Parts of journalist Michael Casey’s smooth-flowing, highly readable book are concerned with the famous contributors to the Che myth – Fidel Castro, for example, the Cuban Revolution’s brand-manager-in-chief, and other political figures who have used the Korda symbol to bolster their own appeal. It reveals their efforts to project Che as a lasting standard-bearer of revolutionary zeal even as the economist interests behind promoting the image have changed in the post-Cold War era. The narrative also follows the artists who gave the Che icon life – the photographer Korda, of course, but also the many Andy Warhol-influenced pop artists who embellished his image and turned it into a sexy graphic. Sometimes it seeks out those who’ve contributed negative energy to the icon-building enterprise – the Cuban-American “freedom fighters” of Miami, for example, who vociferously attack the Che icon and in so doing unwittingly lend it more power.

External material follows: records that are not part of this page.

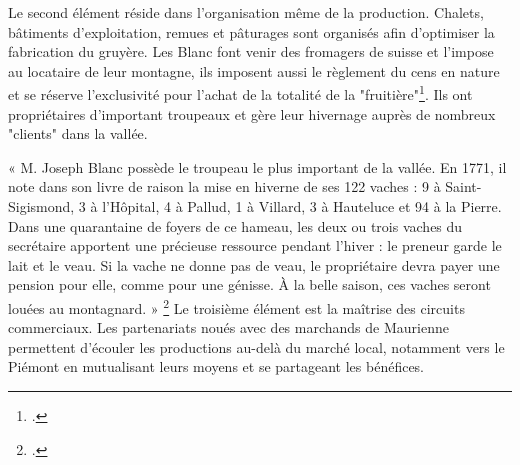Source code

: \documentclass[12pt,a4paper]{report}
\begin{document}
	Le second élément réside dans l'organisation même de la production. Chalets, bâtiments d'exploitation, remues et pâturages sont organisés afin d'optimiser la fabrication du gruyère. Les Blanc font venir des fromagers de suisse et l'impose au locataire de leur montagne, ils imposent aussi le règlement  du cens en nature et se réserve l'exclusivité pour l'achat de la totalité de la "fruitière"\footcite[262]{Viallet1990Blanc}. Ils ont propriétaires d'important troupeaux et gère leur hivernage auprès de nombreux "clients" dans la vallée.
	
	« M. Joseph Blanc possède le troupeau le plus important de la vallée. En 1771, il note dans son livre de raison la mise en hiverne de ses 122 vaches : 9 à Saint-Sigismond, 3 à l'Hôpital, 4 à Pallud, 1 à Villard, 3 à Hauteluce et 94 à la Pierre. Dans une quarantaine de foyers de ce hameau, les deux ou trois vaches du secrétaire apportent une précieuse ressource pendant l'hiver : le preneur garde le lait et le veau. Si la vache ne donne pas de veau, le propriétaire devra payer une pension pour elle, comme pour une génisse. À la belle saison, ces vaches seront louées au montagnard. »
	\footcite[265]{Viallet1990Blanc}
	Le troisième élément est la maîtrise des circuits commerciaux.  Les partenariats noués avec des marchands de Maurienne permettent d'écouler les productions au-delà du marché local, notamment vers le Piémont en mutualisant leurs moyens et se partageant les bénéfices. 
	
\end{document}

Ultimately, however, Che’s Afterlife is about millions of lesser-known souls who’ve invested their often contradictory beliefs and desires into a single, frozen-in-time face, many of them finding a source of empowerment and hope where others see disorder and violence. Casey shows us that although the Che icon has been subject to exploitation for political and commercial gain for four decades – by governments and their dissenters, by publicists and self-serving merchants – at the end of the day, it is a product of society at large, as are all icons. Readers are introduced to the Che icon as a character in a storyline that they themselves helped write. This book, in essence, is about us.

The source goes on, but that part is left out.